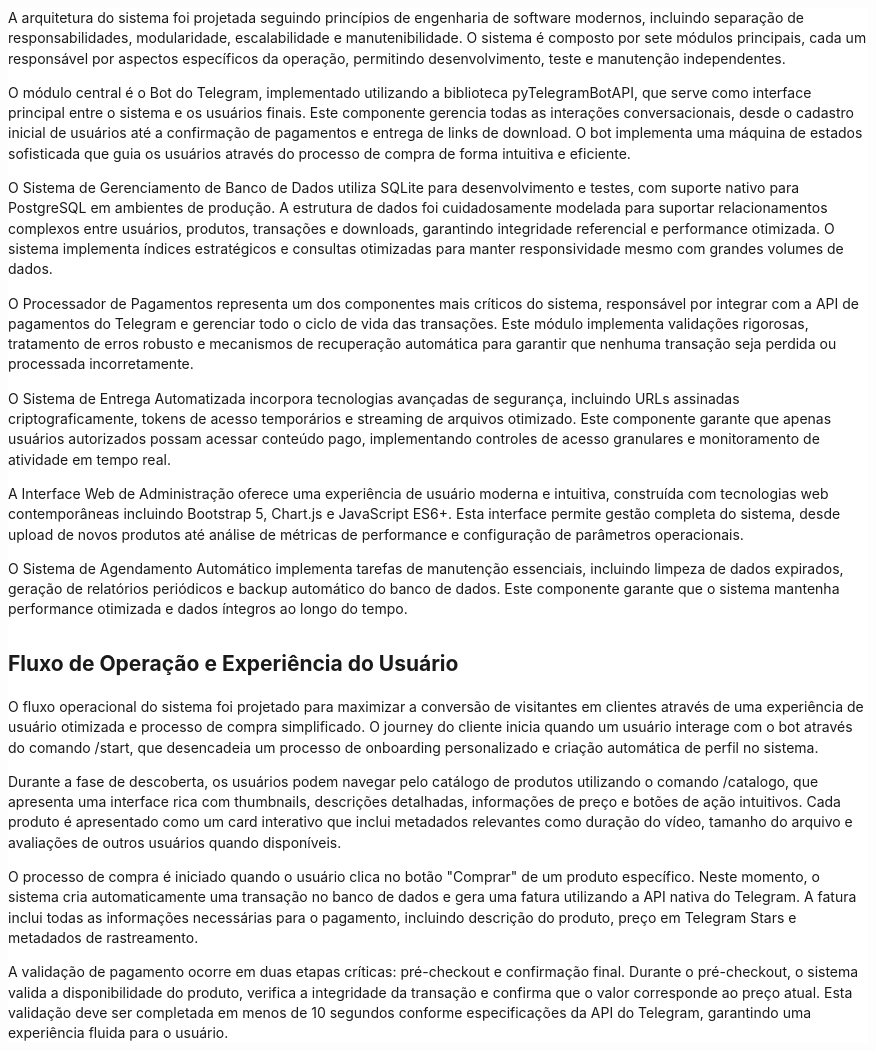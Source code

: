 A arquitetura do sistema foi projetada seguindo princípios de engenharia de software modernos, incluindo separação de responsabilidades, modularidade, escalabilidade e manutenibilidade. O sistema é composto por sete módulos principais, cada um responsável por aspectos específicos da operação, permitindo desenvolvimento, teste e manutenção independentes.

O módulo central é o Bot do Telegram, implementado utilizando a biblioteca pyTelegramBotAPI, que serve como interface principal entre o sistema e os usuários finais. Este componente gerencia todas as interações conversacionais, desde o cadastro inicial de usuários até a confirmação de pagamentos e entrega de links de download. O bot implementa uma máquina de estados sofisticada que guia os usuários através do processo de compra de forma intuitiva e eficiente.

O Sistema de Gerenciamento de Banco de Dados utiliza SQLite para desenvolvimento e testes, com suporte nativo para PostgreSQL em ambientes de produção. A estrutura de dados foi cuidadosamente modelada para suportar relacionamentos complexos entre usuários, produtos, transações e downloads, garantindo integridade referencial e performance otimizada. O sistema implementa índices estratégicos e consultas otimizadas para manter responsividade mesmo com grandes volumes de dados.

O Processador de Pagamentos representa um dos componentes mais críticos do sistema, responsável por integrar com a API de pagamentos do Telegram e gerenciar todo o ciclo de vida das transações. Este módulo implementa validações rigorosas, tratamento de erros robusto e mecanismos de recuperação automática para garantir que nenhuma transação seja perdida ou processada incorretamente.

O Sistema de Entrega Automatizada incorpora tecnologias avançadas de segurança, incluindo URLs assinadas criptograficamente, tokens de acesso temporários e streaming de arquivos otimizado. Este componente garante que apenas usuários autorizados possam acessar conteúdo pago, implementando controles de acesso granulares e monitoramento de atividade em tempo real.

A Interface Web de Administração oferece uma experiência de usuário moderna e intuitiva, construída com tecnologias web contemporâneas incluindo Bootstrap 5, Chart.js e JavaScript ES6+. Esta interface permite gestão completa do sistema, desde upload de novos produtos até análise de métricas de performance e configuração de parâmetros operacionais.

O Sistema de Agendamento Automático implementa tarefas de manutenção essenciais, incluindo limpeza de dados expirados, geração de relatórios periódicos e backup automático do banco de dados. Este componente garante que o sistema mantenha performance otimizada e dados íntegros ao longo do tempo.

## Fluxo de Operação e Experiência do Usuário

O fluxo operacional do sistema foi projetado para maximizar a conversão de visitantes em clientes através de uma experiência de usuário otimizada e processo de compra simplificado. O journey do cliente inicia quando um usuário interage com o bot através do comando /start, que desencadeia um processo de onboarding personalizado e criação automática de perfil no sistema.

Durante a fase de descoberta, os usuários podem navegar pelo catálogo de produtos utilizando o comando /catalogo, que apresenta uma interface rica com thumbnails, descrições detalhadas, informações de preço e botões de ação intuitivos. Cada produto é apresentado como um card interativo que inclui metadados relevantes como duração do vídeo, tamanho do arquivo e avaliações de outros usuários quando disponíveis.

O processo de compra é iniciado quando o usuário clica no botão "Comprar" de um produto específico. Neste momento, o sistema cria automaticamente uma transação no banco de dados e gera uma fatura utilizando a API nativa do Telegram. A fatura inclui todas as informações necessárias para o pagamento, incluindo descrição do produto, preço em Telegram Stars e metadados de rastreamento.

A validação de pagamento ocorre em duas etapas críticas: pré-checkout e confirmação final. Durante o pré-checkout, o sistema valida a disponibilidade do produto, verifica a integridade da transação e confirma que o valor corresponde ao preço atual. Esta validação deve ser completada em menos de 10 segundos conforme especificações da API do Telegram, garantindo uma experiência fluida para o usuário.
--
→ **What is expected**: From the opening line of the entries above to the line containing "O Sistema de Gerenciamento", please transcribe each line exactly, skipping every picture.

→ **Exercise result**:
Source code

: A arquitetura do sistema foi projetada seguindo princípios de engenharia de software modernos, incluindo separação de responsabilidades, modularidade, escalabilidade e manutenibilidade. O sistema é composto por sete módulos principais, cada um responsável por aspectos específicos da operação, permitindo desenvolvimento, teste e manutenção independentes.

O módulo central é o Bot do Telegram, implementado utilizando a biblioteca pyTelegramBotAPI, que serve como interface principal entre o sistema e os usuários finais. Este componente gerencia todas as interações conversacionais, desde o cadastro inicial de usuários até a confirmação de pagamentos e entrega de links de download. O bot implementa uma máquina de estados sofisticada que guia os usuários através do processo de compra de forma intuitiva e eficiente.

O Sistema de Gerenciamento de Banco de Dados utiliza SQLite para desenvolvimento e testes, com suporte nativo para PostgreSQL em ambientes de produção. A estrutura de dados foi cuidadosamente modelada para suportar relacionamentos complexos entre usuários, produtos, transações e downloads, garantindo integridade referencial e performance otimizada. O sistema implementa índices estratégicos e consultas otimizadas para manter responsividade mesmo com grandes volumes de dados.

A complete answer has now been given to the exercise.